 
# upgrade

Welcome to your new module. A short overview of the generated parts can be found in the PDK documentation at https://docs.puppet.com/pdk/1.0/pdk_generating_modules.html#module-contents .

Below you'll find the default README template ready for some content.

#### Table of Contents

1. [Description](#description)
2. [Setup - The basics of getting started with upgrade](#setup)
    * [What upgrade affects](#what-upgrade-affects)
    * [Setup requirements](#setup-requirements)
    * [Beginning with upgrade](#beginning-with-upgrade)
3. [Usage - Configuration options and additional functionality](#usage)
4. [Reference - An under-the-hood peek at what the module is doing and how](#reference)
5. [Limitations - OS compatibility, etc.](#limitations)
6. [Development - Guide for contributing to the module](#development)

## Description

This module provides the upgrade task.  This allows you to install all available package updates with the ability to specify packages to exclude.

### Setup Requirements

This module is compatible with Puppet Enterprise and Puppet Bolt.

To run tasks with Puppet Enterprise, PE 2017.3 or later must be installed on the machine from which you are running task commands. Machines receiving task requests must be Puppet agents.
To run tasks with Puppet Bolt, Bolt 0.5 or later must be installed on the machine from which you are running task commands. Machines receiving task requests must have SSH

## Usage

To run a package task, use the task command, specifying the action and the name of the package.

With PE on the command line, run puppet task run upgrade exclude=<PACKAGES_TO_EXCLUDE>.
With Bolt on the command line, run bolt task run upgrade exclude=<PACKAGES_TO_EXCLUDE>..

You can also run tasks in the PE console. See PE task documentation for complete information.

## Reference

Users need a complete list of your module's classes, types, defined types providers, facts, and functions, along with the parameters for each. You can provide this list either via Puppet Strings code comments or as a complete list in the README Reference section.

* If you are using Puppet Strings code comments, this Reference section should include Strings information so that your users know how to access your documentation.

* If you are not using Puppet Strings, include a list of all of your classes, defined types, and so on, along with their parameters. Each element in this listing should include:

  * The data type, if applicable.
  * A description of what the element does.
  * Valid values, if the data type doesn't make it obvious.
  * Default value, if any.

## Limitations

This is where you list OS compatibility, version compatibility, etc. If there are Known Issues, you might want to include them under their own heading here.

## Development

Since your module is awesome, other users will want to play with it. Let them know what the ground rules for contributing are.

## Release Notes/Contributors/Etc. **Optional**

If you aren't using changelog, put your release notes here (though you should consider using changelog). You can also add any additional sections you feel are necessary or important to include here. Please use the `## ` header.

..............................

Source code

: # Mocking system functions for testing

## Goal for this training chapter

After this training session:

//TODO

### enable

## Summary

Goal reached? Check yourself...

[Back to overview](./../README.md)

..............................

> _YOUR OBJECTIVE_:
Begin at the line above that has "Goal reached? Check yourself..." and stop after the line that has "[Back to overview](./../README.md)", copying each line exactly and adding nothing else.

> _ANSWER TO THIS PROBLEM_:
Goal reached? Check yourself...

[Back to overview](./../README.md)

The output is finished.